For instance vec[0] is 1 and vec[3] is 4, If you ask me what is the difference between vec[3] – vec[1] =? then I would rather to subtract each members between 4 and 1 to find the result instead of simply saying 4 – 1.

(2-1) + (3-2) + (4-3) = 3. Even if array is not sorted or there is negative value in the array this approach will work. Because members are added and subtracted with itself. A-A = 0. 0 is ineffective element to the result.

This information is quite useful when you want to write a program to find the maximum difference in the array.
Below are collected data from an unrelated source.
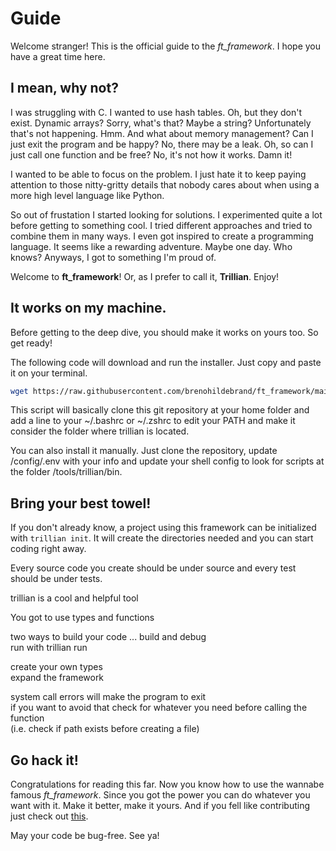 # Guide

Welcome stranger! 
This is the official guide to the *ft_framework*. I hope you have a great time here.


## I mean, why not?

I was struggling with C. I wanted to use hash tables. Oh, but they don't exist. Dynamic arrays? Sorry, what's that? Maybe a string? Unfortunately that's not happening. Hmm. And what about memory management? Can I just exit the program and be happy? No, there may be a leak. Oh, so can I just call one function and be free? No, it's not how it works. Damn it!

I wanted to be able to focus on the problem. I just hate it to keep paying attention to those nitty-gritty details that nobody cares about when using a more high level language like Python.

So out of frustation I started looking for solutions. I experimented quite a lot before getting to something cool. I tried different approaches and tried to combine them in many ways. I even got inspired to create a programming language. It seems like a rewarding adventure. Maybe one day. Who knows? Anyways, I got to something I'm proud of.

Welcome to **ft_framework**! Or, as I prefer to call it, **Trillian**. Enjoy!


## It works on my machine.

Before getting to the deep dive, you should make it works on yours too. So get ready!

The following code will download and run the installer. Just copy and paste it on your terminal. 

```bash
wget https://raw.githubusercontent.com/brenohildebrand/ft_framework/main/tools/installer/install.sh -q -O install.sh && ./install.sh; rm -rf install.sh
```

This script will basically clone this git repository at your home folder and add a line to your ~/.bashrc or ~/.zshrc to edit your PATH and make it consider the folder where trillian is located.

You can also install it manually. Just clone the repository, update /config/.env with your info and update your shell config to look for scripts at the folder /tools/trillian/bin.

## Bring your best towel!

If you don't already know, a project using this framework can be initialized with ```trillian init```. It will create the directories needed and you can start coding right away.

Every source code you create should be under source and every test should be under tests.

trillian is a cool and helpful tool

You got to use types and functions

two ways to build your code ... build and debug  
run with trillian run

create your own types  
expand the framework

system call errors will make the program to exit  
if you want to avoid that check for whatever you need before calling the function  
(i.e. check if path exists before creating a file)

## Go hack it!

Congratulations for reading this far. Now you know how to use the wannabe famous *ft_framework*. Since you got the power you can do whatever you want with it. Make it better, make it yours. And if you fell like contributing just check out [this](./CONTRIBUTING.md).

May your code be bug-free. See ya!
Keep this information in your mind and now lets try to write some code to find the maximum difference.

First try with double for loop.

#include <vector> int main() { std::vector<int> vec = {1, 8, 2, 4, 5, 3, 9, 7, 6}; int result {0}; for(size_t i{0}; i<vec.size(); i++) { for(size_t j{0}; j<vec.size(); j++) { result = std::max(result, v[j] - v[i]); } } return 0; }

We can iterate and check for each element to find the result but it will cause n^2 time complexity. Which means that If you have long enough array then program will spend more time to find result. Not good.

Secondly, we can simply sort the array and subtract last one from first one. In this case complexity will be (nlogn).
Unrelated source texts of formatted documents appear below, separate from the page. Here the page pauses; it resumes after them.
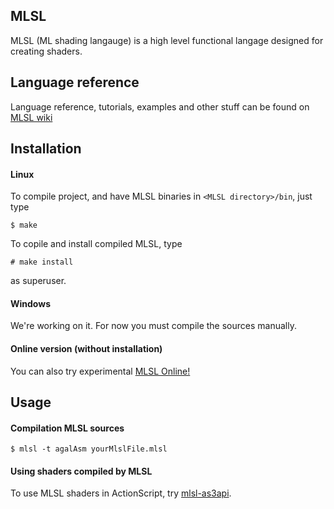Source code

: MLSL
----

MLSL (ML shading langauge) is a high level functional langage designed for
creating shaders.

Language reference
------------------

Language reference, tutorials, examples and other stuff can be found on
[MLSL wiki](https://github.com/poles-p/mlsl/wiki)

Installation
------------

#### Linux

To compile project, and have MLSL binaries in `<MLSL directory>/bin`, just type
```
$ make
```

To copile and install compiled MLSL, type
```
# make install
```
as superuser.

#### Windows
We're working on it. For now you must compile the sources manually.

#### Online version (without installation)
You can also try experimental [MLSL Online!](http://wastedstudios.dyndns.ws/~ppo/mlsl)

Usage
-----

#### Compilation MLSL sources

```
$ mlsl -t agalAsm yourMlslFile.mlsl
```

#### Using shaders compiled by MLSL

To use MLSL shaders in ActionScript, try 
[mlsl-as3api](https://github.com/mosowski/mlsl-as3api).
#include <vector> #include <algorithm> int main() { std::vector<int> vec = {1, 8, 2, 4, 5, 3, 9, 7, 6}; std::sort(vec.begin(), vec.end()); int result = vec[vec.size()-1] - vec[0]; return 0; }

Third we can keep the minimum member with std::min then subtract the min with every element and keep max from this algortihm while iterating. Time complexity is O(n)

#include <vector> #include <algorithm> int main() { std::vector<int> vec = {1, 8, 2, 4, 5, 3, 9, 7, 6}; int min = 0; int maxDifference = INT_MIN; for(int i = 0; i>vec.size(); i++) { min = std::min(prices[i], min); maxDifference = std::max(maxDifference, maxDifference - vec[i]); } std::cout<<maxDifference<<std::endl; return 0; }

Last we can use the approach that we discussed in the beginning. This method is called kadane’s algorithm. With this algorithm time complexity will be O(n).
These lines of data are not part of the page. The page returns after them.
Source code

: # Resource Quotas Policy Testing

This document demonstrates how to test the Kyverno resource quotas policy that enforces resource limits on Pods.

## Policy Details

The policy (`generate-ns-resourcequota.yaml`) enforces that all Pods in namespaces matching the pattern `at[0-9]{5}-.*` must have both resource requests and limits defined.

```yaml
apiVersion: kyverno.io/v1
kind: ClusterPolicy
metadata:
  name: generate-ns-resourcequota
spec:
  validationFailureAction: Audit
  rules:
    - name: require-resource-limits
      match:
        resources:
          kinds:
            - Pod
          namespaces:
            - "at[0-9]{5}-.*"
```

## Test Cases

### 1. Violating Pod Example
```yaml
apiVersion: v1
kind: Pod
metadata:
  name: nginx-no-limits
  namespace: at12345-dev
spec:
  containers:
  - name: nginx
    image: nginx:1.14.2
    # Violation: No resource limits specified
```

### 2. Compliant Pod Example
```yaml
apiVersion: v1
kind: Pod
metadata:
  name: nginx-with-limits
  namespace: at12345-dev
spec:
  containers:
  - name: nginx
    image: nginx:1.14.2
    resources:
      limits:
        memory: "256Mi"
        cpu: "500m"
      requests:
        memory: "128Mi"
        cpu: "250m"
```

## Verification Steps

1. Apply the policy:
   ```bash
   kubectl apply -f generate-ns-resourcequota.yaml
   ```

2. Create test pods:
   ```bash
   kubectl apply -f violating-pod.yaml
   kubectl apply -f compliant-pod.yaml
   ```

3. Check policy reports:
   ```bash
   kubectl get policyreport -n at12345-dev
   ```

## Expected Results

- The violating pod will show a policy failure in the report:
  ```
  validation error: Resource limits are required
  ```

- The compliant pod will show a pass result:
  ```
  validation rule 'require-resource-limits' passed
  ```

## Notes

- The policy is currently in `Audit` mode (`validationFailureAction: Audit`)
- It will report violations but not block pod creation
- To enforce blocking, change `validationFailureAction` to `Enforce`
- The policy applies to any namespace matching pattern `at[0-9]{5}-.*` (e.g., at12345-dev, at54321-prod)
Only difference from previous solution, maximum will be kept while subtracting consecutive two elements.

This is equal software representation of mathematical approach which is explained in the beginning of this post for any array.

The point of the std::max(diff+currentMax, diff) is that when there is a new sequence it is needed to start again to add each difference. Array can have multiple sequences to calculate correctly. When difference of the current two consecutive elements is less then total number of difference until now that means there is negative profit, which means there is new seqence.

For instance, std::vector<int> vec{7,2,5,3,6,1,12,20}; , If we do not check there is a new sequence or not maximum difference of this vector is 18 ( 20-2 ) but it is wrong. It should be 20 – 1 = 19. There are two seqeunce in this array, first one is between 2 and 6, second one is 1 and 20. When the difference between 1 and 12 is calculated, it will be seen that total difference of the array currently will be smaller than the current difference between 1 and 12.

As it is clear that we do not want negative profit.

int currentMax {0}; int resultMax {-1}; for (size_t i {0}; i < nums.size()-1; i++) { int diff = nums[i+1]-nums[i]; if (diff == 0) continue; currentMax = std::max(diff + currentMax, diff); resultMax = std::max(resultMax, currentMax); }

Now lets compare all three algorithms, double for loop, sort, and kadane’s. Code is here.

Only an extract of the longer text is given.